Ceramic glaze is an impervious layer or coating of a vitreous substance which has been fused to a ceramic body through firing. Glaze can serve to color, decorate or waterproof an item.Glazing renders earthenware vessels suitable for holding liquids, sealing the inherent porosity of unglazed biscuit earthenware. It also gives a tougher surface. Glaze is also used on stoneware and porcelain. In addition to their functionality, glazes can form a variety of surface finishes, including degrees of glossy or matte finish and color. Glazes may also enhance the underlying design or texture either unmodified or inscribed, carved or painted.
Most pottery produced in recent centuries has been glazed. Tiles are almost always glazed, and modern architectural terracotta is very often glazed architectural terra-cotta. Glazed brick is also common. Domestic sanitary ware is invariably glazed, as are many ceramics used in industry, for example ceramic insulators for overhead power lines.

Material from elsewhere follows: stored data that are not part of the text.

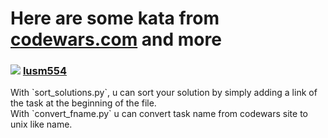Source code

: <h1> Here are some kata from <a href="https://codewars.com">codewars.com</a> and more</h1>
<h3>
  <img src="https://www.codewars.com/users/lusm554/badges/micro"> </img>
  <a href="https://www.codewars.com/users/lusm554">lusm554</a> 
</h3>
With `sort_solutions.py`, u can sort your solution by simply adding a link of the task at the beginning of the file. <br>
With `convert_fname.py` u can convert task name from codewars site to unix like name.


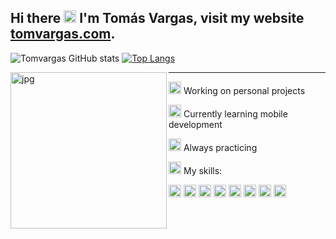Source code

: ## Hi there <img width="20px" src="https://emoji.gg/assets/emoji/8950_abloblurk.gif"/> I'm Tomás Vargas, visit my website <a href="https://www.tomvargas.com" target="_blank" >tomvargas.com</a>.

![Tomvargas GitHub stats](https://github-readme-stats.vercel.app/api?username=tomvargas&show_icons=true&icon_color=4ff6fa&theme=tokyonight&hide_border=true)
[![Top Langs](https://github-readme-stats.vercel.app/api/top-langs/?username=tomvargas&hide=liquid&layout=compact&theme=tokyonight&hide_border=true)](https://github.com/anuraghazra/github-readme-stats)

<img align="left" alt="jpg" width="250px" src="https://i.pinimg.com/564x/96/a9/8f/96a98f7a849d12efe323b56c9ad69eab.jpg" /> 
  <hr>
<p><img width="20px" src="https://meritt-gifs.s3-us-west-1.amazonaws.com/nerd-life/twitch-1000.gif"/> Working on personal projects</p>
<p><img width="20px" src="https://emojis.slackmojis.com/emojis/images/1600706728/10521/meow_code.gif?1600706728"/> Currently learning mobile development</p>
<p><img width="20px" src="https://emoji.gg/assets/emoji/5856_ablobsunglasses.gif"/> Always practicing</p>
<p><img width="20px" src="https://meritt-gifs.s3-us-west-1.amazonaws.com/nerd-life/rupee.gif"/> My skills: </p>

<code><img src="https://icon-icons.com/icons2/195/PNG/48/Java_23404.png" width="20px"/></code>
<code><img src="https://cdn.icon-icons.com/icons2/112/PNG/64/python_18894.png" width="20px"/></code> 
<code><img src="https://icon-icons.com/icons2/2415/PNG/48/cplusplus_original_logo_icon_146581.png" width="20px"/></code> 
<code><img src="https://icon-icons.com/icons2/2415/PNG/48/csharp_original_logo_icon_146578.png" width="20px"/></code> 
<code><img src="https://icon-icons.com/icons2/2107/PNG/48/file_type_html_icon_130541.png" width="20px"/></code> 
<code><img src="https://icon-icons.com/icons2/2107/PNG/48/file_type_css_icon_130661.png" width="20px"/></code> 
<code><img src="https://icon-icons.com/icons2/2108/PNG/48/javascript_icon_130900.png" width="20px"/></code> 
<code><img src="https://icon-icons.com/icons2/2415/PNG/48/react_original_logo_icon_146374.png" width="20px"/></code>
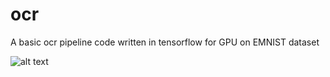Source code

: # ocr
A basic ocr pipeline code written in tensorflow for GPU on EMNIST dataset

![alt text](https://github.com/rohitsroch/OCR/blob/master/screenshot1.png)
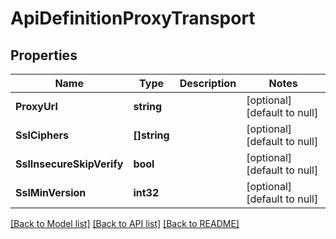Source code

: # ApiDefinitionProxyTransport

## Properties
Name | Type | Description | Notes
------------ | ------------- | ------------- | -------------
**ProxyUrl** | **string** |  | [optional] [default to null]
**SslCiphers** | **[]string** |  | [optional] [default to null]
**SslInsecureSkipVerify** | **bool** |  | [optional] [default to null]
**SslMinVersion** | **int32** |  | [optional] [default to null]

[[Back to Model list]](../README.md#documentation-for-models) [[Back to API list]](../README.md#documentation-for-api-endpoints) [[Back to README]](../README.md)

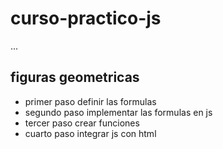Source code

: # curso-practico-js

...

## figuras geometricas

- primer paso definir las formulas
- segundo paso implementar las formulas en js
- tercer paso crear funciones
- cuarto paso integrar js con html
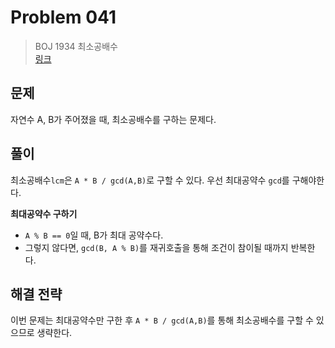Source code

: # Problem 041

> BOJ 1934 최소공배수
> <br/>
> [링크](https://www.acmicpc.net/problem/1934)

## 문제

자연수 A, B가 주어졌을 때, 최소공배수를 구하는 문제다.

## 풀이

최소공배수`lcm`은 `A * B / gcd(A,B)`로 구할 수 있다. 우선 최대공약수 `gcd`를 구해야한다.

**최대공약수 구하기**

- `A % B == 0`일 때, B가 최대 공약수다.
- 그렇지 않다면, `gcd(B, A % B)`를 재귀호출을 통해 조건이 참이될 때까지 반복한다.

## 해결 전략

이번 문제는 최대공약수만 구한 후 `A * B / gcd(A,B)`를 통해 최소공배수를 구할 수 있으므로 생략한다.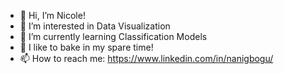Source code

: - 👋 Hi, I’m Nicole! 
- 👀 I’m interested in Data Visualization
- 🌱 I’m currently learning Classification Models
- 🧁 I like to bake in my spare time!
- 📫 How to reach me: https://www.linkedin.com/in/nanigbogu/ 

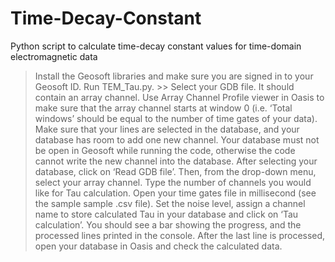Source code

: # Time-Decay-Constant
Python script to calculate time-decay constant values for time-domain electromagnetic data


> Install the Geosoft libraries and make sure you are signed in to your Geosoft ID. 
> Run TEM_Tau.py. >> 
> Select your GDB file. It should contain an array channel. Use Array Channel Profile viewer in Oasis to make sure that the array channel   starts at window 0 (i.e. ‘Total windows’ should be equal to the number of time gates of your data). 
> Make sure that your lines are selected in the database, and your database has room to add one new channel. Your database must not be       open in Geosoft while running the code, otherwise the code cannot write the new channel into the database.
> After selecting your database, click on ‘Read GDB file’. Then, from the drop-down menu, select your array channel. 
> Type the number of channels you would like for Tau calculation. 
> Open your time gates file in millisecond (see the sample sample .csv file).
> Set the noise level, assign a channel name to store calculated Tau in your database and click on ‘Tau calculation’. 
> You should see a bar showing the progress, and the processed lines printed in the console. 
> After the last line is processed, open your database in Oasis and check the calculated data.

The most important groups of traditional glazes, named after their main ceramic fluxing agent, are:
⊙ Lead-glazed earthenware, is shiny and transparent after firing, which only needs about 800 °C (1,470 °F). Used for about 2,000 years around the Mediterranean, in Europe andChina. Includes sancai and Victorian majolica.

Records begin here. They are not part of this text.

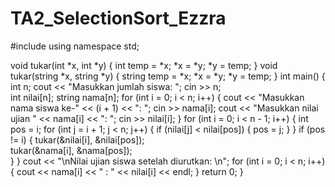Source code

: # TA2_SelectionSort_Ezzra

#include <iostream>
using namespace std;

void tukar(int *x, int *y) {
    int temp = *x;
    *x = *y;
    *y = temp;
}
void tukar(string *x, string *y) {
    string temp = *x;
    *x = *y;
    *y = temp;
}
int main() {
    int n;
    cout << "Masukkan jumlah siswa: ";
    cin >> n;    
    int nilai[n];
    string nama[n];
    for (int i = 0; i < n; i++) {
        cout << "Masukkan nama siswa ke-" << (i + 1) << ": ";
        cin >> nama[i];
        cout << "Masukkan nilai ujian " << nama[i] << ": ";
        cin >> nilai[i]; }
    for (int i = 0; i < n - 1; i++) {
        int pos = i;
        for (int j = i + 1; j < n; j++) {
            if (nilai[j] < nilai[pos]) { 
                pos = j;
            }
        }
        if (pos != i) {
            tukar(&nilai[i], &nilai[pos]);   
            tukar(&nama[i], &nama[pos]);      
        }
    }
    cout << "\nNilai ujian siswa setelah diurutkan: \n";
    for (int i = 0; i < n; i++) {
        cout << nama[i] << " : " << nilai[i] << endl;
    }
    return 0;
}
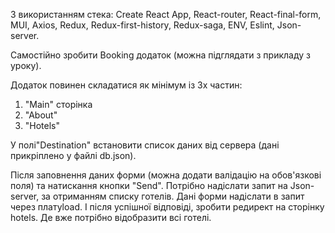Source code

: З використанням стека: Create React App, React-router, React-final-form, MUI, Axios, Redux, Redux-first-history, Redux-saga, ENV, Eslint, Json-server.

Самостійно зробити Booking додаток (можна підглядати з прикладу з уроку).

Додаток повинен складатися як мінімум із 3х частин:
1. "Main" сторінка
2. "About"
3. "Hotels"

У полі"Destination" встановити список даних від сервера (дані прикріплено у файлі db.json).

Після заповнення даних форми (можна додати валідацію на обов'язкові поля) та натискання кнопки "Send". Потрібно надіслати запит на Json-server, за отриманням списку готелів. Дані форми надіслати в запит через платуload. І після успішної відповіді, зробити редирект на сторінку hotels. Де вже потрібно відобразити всі готелі.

⊙ Tin-glazed pottery, which coats the ware with an opaque white glaze. Known in the Ancient Near East and then important in Islamic pottery, from which it passed to Europe. Includes faience, maiolica, majolica and Delftware.
⊙ Salt-glazed ware, mostly European stoneware. It uses ordinary salt.
⊙ Feldspathic glazes of Asian porcelain.
Modern materials technology has invented new vitreous glazes that do not fall into these traditional categories.